Don’t let the name “Kiddie Condo” fool you. You don’t have to limit your purchase to just a condominium with the Kiddie Condo Program. FHA allows for any one to four family properties to be included in the program. With just 3.5% for the down payment FHA allows parents and their college bound child the opportunity to purchase a home while attending college anywhere in the country. Although multi-family homes [duplexes, triplexes or a four unit property] can be included in the program, FHA limits the maximum amount financed to 75 percent on these properties.
FHA ordinarily limits mortgage loan amount to 75% of a home’s sale price or appraised value where the co-signor isn’t occupying the property. However, maximum financing of 96.5% is available for parents and college bound students.
The FHA doesn’t limit the program to just your child. If a family relationship can be established between you and the college bound students, which can include relationship by blood, marriage, or law (spouses, parents, children, siblings, step-children, aunts and uncles, nieces and nephews, etc.), as well as unrelated people who can document a longstanding and substantial relationship you may qualify for the program. Of course, all parties must sign the note and be bound by the terms of the loan, but lenders that offer the program don’t require your college bound student to be employed or have to income qualify. However, they shouldn’t have any derogatory credit and any monthly payments they owe will be included for qualifying purposes, with the exception of allowable deferred student loans.
Some lenders may require your college bound child to have a credit rating or might accept alternative credit qualifying, which means they should have at least 12 months of credit history. Plan early by co-signing with them for a few credit cards and set them up with a cell phone in their own name and have them pay their auto insurance from their own personal checking account to begin establishing a good credit rating. The key is to show a history of good payments from them for at least three traditional or nontraditional credit providers.
Keep in mind that if you are expecting your child to make the FHA mortgage payments and he or she pays late, it shows up on your credit report and affects your credit score. One solution is to make the mortgage payment yourself and have the child pay you each month. That way you know that the mortgage is being paid as agreed.

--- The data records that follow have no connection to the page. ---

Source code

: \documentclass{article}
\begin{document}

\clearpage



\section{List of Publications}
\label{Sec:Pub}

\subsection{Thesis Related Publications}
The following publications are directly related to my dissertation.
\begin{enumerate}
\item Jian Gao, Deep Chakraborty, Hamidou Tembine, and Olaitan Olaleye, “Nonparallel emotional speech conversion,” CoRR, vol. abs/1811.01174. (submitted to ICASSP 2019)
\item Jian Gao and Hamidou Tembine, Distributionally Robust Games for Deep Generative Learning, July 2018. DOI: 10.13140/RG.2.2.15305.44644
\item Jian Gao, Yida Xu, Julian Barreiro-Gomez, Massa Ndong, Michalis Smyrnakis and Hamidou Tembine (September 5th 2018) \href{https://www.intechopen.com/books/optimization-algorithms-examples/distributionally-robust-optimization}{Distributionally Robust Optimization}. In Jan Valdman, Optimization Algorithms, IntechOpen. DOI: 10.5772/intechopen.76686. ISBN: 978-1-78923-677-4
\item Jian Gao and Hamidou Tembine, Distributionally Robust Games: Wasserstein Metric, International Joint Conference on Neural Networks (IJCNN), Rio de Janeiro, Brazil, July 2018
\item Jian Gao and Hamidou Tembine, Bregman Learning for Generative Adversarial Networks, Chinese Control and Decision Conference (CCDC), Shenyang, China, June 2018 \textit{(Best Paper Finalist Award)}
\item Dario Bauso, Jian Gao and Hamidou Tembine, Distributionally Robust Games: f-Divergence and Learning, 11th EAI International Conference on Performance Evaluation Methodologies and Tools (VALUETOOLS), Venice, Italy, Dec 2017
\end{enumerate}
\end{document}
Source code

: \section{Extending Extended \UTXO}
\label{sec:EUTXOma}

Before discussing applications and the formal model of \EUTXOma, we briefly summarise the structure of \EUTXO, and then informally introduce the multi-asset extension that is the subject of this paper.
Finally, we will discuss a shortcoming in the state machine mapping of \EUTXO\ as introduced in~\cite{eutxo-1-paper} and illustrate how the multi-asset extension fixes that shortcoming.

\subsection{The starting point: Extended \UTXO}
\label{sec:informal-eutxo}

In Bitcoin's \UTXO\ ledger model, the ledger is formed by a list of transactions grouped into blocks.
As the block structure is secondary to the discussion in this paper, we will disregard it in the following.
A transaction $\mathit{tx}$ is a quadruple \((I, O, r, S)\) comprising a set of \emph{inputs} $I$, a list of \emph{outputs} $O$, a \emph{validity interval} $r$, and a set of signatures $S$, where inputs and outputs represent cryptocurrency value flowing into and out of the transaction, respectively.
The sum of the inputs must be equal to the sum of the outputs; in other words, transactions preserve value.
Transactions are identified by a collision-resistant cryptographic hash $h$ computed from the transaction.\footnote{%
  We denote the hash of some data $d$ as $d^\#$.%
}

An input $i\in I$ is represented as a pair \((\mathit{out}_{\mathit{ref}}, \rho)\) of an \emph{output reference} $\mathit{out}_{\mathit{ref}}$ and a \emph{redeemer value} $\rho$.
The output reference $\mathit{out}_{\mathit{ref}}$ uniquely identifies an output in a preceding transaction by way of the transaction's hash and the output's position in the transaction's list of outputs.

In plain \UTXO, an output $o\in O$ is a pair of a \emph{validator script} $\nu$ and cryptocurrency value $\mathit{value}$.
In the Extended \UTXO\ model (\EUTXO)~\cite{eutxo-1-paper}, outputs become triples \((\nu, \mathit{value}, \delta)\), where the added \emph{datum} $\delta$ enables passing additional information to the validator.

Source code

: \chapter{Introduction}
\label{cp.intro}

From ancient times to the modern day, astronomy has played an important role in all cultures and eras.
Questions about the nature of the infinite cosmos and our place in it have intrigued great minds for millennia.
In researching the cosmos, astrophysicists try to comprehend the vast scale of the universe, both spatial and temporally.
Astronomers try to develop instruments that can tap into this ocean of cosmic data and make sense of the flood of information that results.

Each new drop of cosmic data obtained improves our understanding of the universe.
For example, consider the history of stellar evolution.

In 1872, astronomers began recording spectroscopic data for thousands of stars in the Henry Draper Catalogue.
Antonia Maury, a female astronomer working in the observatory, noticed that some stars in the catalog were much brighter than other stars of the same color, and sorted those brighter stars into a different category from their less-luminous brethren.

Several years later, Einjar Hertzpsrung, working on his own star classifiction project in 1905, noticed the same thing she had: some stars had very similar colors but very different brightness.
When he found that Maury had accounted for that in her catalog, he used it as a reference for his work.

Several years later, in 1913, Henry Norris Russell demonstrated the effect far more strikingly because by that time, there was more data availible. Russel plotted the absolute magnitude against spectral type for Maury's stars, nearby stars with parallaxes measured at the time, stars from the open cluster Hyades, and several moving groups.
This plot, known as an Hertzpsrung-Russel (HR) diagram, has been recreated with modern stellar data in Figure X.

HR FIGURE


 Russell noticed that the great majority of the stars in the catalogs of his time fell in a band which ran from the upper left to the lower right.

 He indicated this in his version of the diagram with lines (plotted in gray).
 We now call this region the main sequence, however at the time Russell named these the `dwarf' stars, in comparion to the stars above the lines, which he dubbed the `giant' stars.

It goes without saying that before opting to buy a home for your student bound child, be certain that he or she is responsible enough to pay bills on time, maintain the property and collect any rental payments he might be collecting for fellow students. Also, be reasonably sure that he or she isn’t going to quit or change schools anytime soon.
If your college bound student takes in student renters to help with their costs, you become a landlord and having a rental agreement in place is probably a good idea. If a student/roommate isn’t responsible with their payment, get in touch with their parent. Also, don’t forget that as a landlord, you take on the liability issues that are involved with a rental. If someone gets hurt on the property, you might be sued. Obtain sufficient liability insurance, so you’re covered in case of a lawsuit. Talk to your insurance agent about adding an umbrella liability policy. It boosts your coverage to $1 million and is a fairly inexpensive way to buy peace of mind.
Regardless of how the home purchase is financed, there is one other major issue to consider – whose name goes on the deed. Having the property in your children’s names could allow you to escape capital gains tax consequences that a second home would be subjected to, should the property rise in value and you could benefit with local property tax homestead exemptions as well.
You might be able to write off mortgage interest and property taxes on your kiddie condo, just as you do on your primary home. Normally the deduction is pro-rated between the parties who actually pay the interest. But if you are a high-income family, you may get less of a tax break. If you collect rental income you should be able to deduct part of the utilities, insurance, and maintenance, as well as depreciation on the property. Meet with a tax professional to get a handle on the specific numbers and considerations for your situation.
Whatever route you choose to meet your financial and tax implications, most attorneys recommend parents buying a kiddie condo for their children, place the property in a trust. Be sure to get both good legal and tax advice before pursuing a kiddie condo purchase.